Aamir Khan says he would have been extremely surprised if he didn't receive brickbats for the issues he highlights on his debut TV show Satyamev Jayate.
The actor-filmmaker is convinced about what he is doing and is totally unapologetic about raising the issue of malpractices in the medical profession, thereby upsetting an umbrella body of 21 medical institutions.
"I have absolutely no intentions of apologising because I have not done anything wrong," Aamir told IANS in an exclusive interview over phone from Mumbai.
Aamir Khan in a still from Satyamev Jayate
After raising concerns over female foeticide, dowry and child abuse, Aamir took it upon himself to shake up viewers and awaken them to the existence of irregularities in the country's healthcare system.
He brought issues like cut practices, unethical medical practices, and commission demands to the fore and presented live examples of people who could have been cured with simple medicines but were advised by doctors to undergo surgeries, robbing them of precious money.
This 'exposure' has landed Aamir in the bad books of the Indian Medical Association (IMA). But he does not fret!
"We were aware that since these are issues that are core to all of us and affecting every Indian, obviously there are some people who are part of the problem, and they are not going to be happy with us because these are the ones who don't want a solution to be there.
"In fact, I would have been surprised if we would not have earned brickbats. The people who are getting troubled are very likely the ones who are part of the problems," said Aamir, adding that he hasn't received any physical threats so far.
He protests against the allegation that he only highlighted the negative aspects of the medical profession on his show, to which was invited K.K. Talwar, chairman, board of governors, Medical Council of India (MCI).
"I don't know whether they have seen the show because a number of times we brought out that there are many doctors who are doing great work. We gave such strong examples of positive work by doctors like Dr. Devi Shetty and Dr. Shamit Sharma," Aamir told IANS.
He denied the accusation that he insulted the medical profession.
"I have not insulted the medical profession at all. I have the highest regard for the medical profession. In fact what is insulting to the medical profession is those doctors who are indulging in unethical practices. They have insulted the medical profession, not me," he said.
However, he is happy with the positive response from the medical community as well as youths who aspire to be in the profession.
"A lot of doctors have written to me and said, 'Your work is fantastic and we are thank you for what you have done'. Dr. K.K.Talwar, head of the Medical Council of India, was on our show and after the show was aired, he wrote to me saying: 'I thought what you did on the show was very good.'
"He said that 'I am aware that a small section of doctors is upset with you, but I want you to know that what you are doing is very important and I want you to know that MCI and I will do everything we can in our control and power to set things right'. Now that is such an important and encouraging response.
"Young medical students have written to me that this is a profession we are about to enter and we are so inspired by your show to do the right thing when we enter the profession," he added.

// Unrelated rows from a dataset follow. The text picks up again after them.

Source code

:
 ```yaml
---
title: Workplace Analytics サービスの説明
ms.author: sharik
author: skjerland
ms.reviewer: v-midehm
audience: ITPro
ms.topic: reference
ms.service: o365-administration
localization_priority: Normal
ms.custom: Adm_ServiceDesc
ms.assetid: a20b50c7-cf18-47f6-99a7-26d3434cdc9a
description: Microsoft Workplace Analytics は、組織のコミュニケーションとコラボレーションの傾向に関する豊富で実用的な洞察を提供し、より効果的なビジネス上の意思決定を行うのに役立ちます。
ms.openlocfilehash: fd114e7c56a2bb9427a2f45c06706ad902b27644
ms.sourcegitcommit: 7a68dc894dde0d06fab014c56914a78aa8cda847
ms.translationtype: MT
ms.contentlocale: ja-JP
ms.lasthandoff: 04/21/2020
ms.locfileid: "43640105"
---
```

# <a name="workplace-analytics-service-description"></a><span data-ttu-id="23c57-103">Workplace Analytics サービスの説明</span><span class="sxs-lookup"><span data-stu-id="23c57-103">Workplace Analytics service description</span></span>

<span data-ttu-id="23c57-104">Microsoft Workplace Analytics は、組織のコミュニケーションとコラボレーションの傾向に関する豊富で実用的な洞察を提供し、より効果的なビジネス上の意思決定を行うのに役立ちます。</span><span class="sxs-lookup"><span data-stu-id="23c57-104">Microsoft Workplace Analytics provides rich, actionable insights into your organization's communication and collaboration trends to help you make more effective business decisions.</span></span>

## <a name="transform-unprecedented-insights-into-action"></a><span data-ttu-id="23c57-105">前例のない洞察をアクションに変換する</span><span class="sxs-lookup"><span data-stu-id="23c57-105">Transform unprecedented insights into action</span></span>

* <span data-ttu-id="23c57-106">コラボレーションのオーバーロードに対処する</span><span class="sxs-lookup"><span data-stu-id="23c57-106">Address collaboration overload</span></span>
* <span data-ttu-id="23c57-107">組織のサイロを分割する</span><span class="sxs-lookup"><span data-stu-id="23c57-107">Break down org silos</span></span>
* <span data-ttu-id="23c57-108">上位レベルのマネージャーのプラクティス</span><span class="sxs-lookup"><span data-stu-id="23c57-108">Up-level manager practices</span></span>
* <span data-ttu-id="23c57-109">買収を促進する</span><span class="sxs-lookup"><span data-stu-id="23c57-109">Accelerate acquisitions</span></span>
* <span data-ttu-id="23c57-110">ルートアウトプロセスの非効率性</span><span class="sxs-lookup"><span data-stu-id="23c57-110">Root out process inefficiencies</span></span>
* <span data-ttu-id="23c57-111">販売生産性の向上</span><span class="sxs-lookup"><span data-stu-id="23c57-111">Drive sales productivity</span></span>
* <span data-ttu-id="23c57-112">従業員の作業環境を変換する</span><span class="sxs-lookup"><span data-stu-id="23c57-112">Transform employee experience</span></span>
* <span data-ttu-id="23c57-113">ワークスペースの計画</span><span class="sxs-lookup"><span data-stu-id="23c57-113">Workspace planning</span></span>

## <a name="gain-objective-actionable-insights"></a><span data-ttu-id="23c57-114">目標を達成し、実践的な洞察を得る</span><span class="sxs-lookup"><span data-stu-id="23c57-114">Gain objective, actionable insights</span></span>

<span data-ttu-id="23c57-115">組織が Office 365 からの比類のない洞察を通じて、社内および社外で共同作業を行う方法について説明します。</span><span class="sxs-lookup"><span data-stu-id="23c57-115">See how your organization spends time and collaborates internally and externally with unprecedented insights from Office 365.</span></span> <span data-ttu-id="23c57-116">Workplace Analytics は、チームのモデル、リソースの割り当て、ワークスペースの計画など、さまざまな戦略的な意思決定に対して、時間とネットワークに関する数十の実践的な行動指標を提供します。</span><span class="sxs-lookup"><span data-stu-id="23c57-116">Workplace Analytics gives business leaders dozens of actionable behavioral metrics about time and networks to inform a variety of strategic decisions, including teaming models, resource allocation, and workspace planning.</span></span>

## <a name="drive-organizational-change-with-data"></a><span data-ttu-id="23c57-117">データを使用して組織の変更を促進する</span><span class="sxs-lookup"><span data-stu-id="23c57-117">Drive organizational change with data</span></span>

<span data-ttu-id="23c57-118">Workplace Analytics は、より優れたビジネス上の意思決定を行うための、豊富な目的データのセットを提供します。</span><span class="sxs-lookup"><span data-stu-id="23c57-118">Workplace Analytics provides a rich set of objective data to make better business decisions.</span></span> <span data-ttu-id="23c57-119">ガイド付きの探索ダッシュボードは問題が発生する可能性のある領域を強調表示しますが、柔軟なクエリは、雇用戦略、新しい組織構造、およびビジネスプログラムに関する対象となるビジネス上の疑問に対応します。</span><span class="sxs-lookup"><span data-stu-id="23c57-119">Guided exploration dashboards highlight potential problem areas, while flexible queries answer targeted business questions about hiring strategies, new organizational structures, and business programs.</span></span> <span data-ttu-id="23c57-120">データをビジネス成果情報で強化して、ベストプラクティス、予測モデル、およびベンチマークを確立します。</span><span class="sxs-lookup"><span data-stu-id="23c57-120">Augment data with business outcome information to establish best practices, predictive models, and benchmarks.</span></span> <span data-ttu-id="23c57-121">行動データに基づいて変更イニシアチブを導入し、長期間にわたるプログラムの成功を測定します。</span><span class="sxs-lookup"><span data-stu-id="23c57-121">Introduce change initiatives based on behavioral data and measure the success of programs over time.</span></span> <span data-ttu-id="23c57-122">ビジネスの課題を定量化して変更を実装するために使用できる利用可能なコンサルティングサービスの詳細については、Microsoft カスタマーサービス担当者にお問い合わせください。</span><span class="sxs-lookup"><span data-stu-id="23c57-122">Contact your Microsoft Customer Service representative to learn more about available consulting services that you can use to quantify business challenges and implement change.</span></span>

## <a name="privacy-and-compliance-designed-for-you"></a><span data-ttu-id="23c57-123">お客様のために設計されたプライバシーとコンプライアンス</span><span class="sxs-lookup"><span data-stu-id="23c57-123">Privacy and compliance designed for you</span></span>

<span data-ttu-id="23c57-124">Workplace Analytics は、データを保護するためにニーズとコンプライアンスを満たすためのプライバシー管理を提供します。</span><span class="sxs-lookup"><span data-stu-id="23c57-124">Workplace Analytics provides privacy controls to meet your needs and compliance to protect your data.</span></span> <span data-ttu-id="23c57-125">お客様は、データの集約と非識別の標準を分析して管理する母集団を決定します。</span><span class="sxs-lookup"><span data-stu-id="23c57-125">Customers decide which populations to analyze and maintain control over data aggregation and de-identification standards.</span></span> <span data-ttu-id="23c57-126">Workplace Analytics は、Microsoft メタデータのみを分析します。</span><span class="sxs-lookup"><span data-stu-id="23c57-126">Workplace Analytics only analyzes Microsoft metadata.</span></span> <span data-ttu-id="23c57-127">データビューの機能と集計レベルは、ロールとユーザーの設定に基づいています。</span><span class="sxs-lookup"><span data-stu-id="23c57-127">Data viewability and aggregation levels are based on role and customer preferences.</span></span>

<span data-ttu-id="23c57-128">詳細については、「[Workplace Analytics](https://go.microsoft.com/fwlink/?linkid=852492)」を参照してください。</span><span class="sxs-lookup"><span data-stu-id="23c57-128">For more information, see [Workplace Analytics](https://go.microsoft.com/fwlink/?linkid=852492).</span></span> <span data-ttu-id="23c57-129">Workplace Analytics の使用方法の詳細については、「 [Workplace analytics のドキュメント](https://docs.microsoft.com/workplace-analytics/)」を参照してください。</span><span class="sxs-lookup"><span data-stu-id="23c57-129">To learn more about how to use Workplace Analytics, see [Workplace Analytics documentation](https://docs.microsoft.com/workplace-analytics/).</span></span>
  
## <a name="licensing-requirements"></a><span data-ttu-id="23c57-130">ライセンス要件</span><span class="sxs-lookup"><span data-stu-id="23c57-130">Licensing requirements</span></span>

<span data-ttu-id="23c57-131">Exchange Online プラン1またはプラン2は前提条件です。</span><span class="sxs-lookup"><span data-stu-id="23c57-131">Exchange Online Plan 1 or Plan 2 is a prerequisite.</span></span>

"I want to thank these doctors and young medical students whose messages and letters have been most encouraging" he said.
Aamir says his conviction in the concept and aim of the show have left him fearless of negative reactions.
"I feel what I have set out to do is extremely important and what I support is important for me and very important for society and our country. I have absolutely no hesitation in doing what I feel is right for the country. So in that, if there is a small group of people who are getting upset, it is sad, but so be it. In fact, I would request those people who are getting upset to look inward.
"I believe we are trying to make a sincere effort in first understanding issues and then shedding light on them, and we are committed to that attempt," said the 47-year-old trailblazing cinema personality.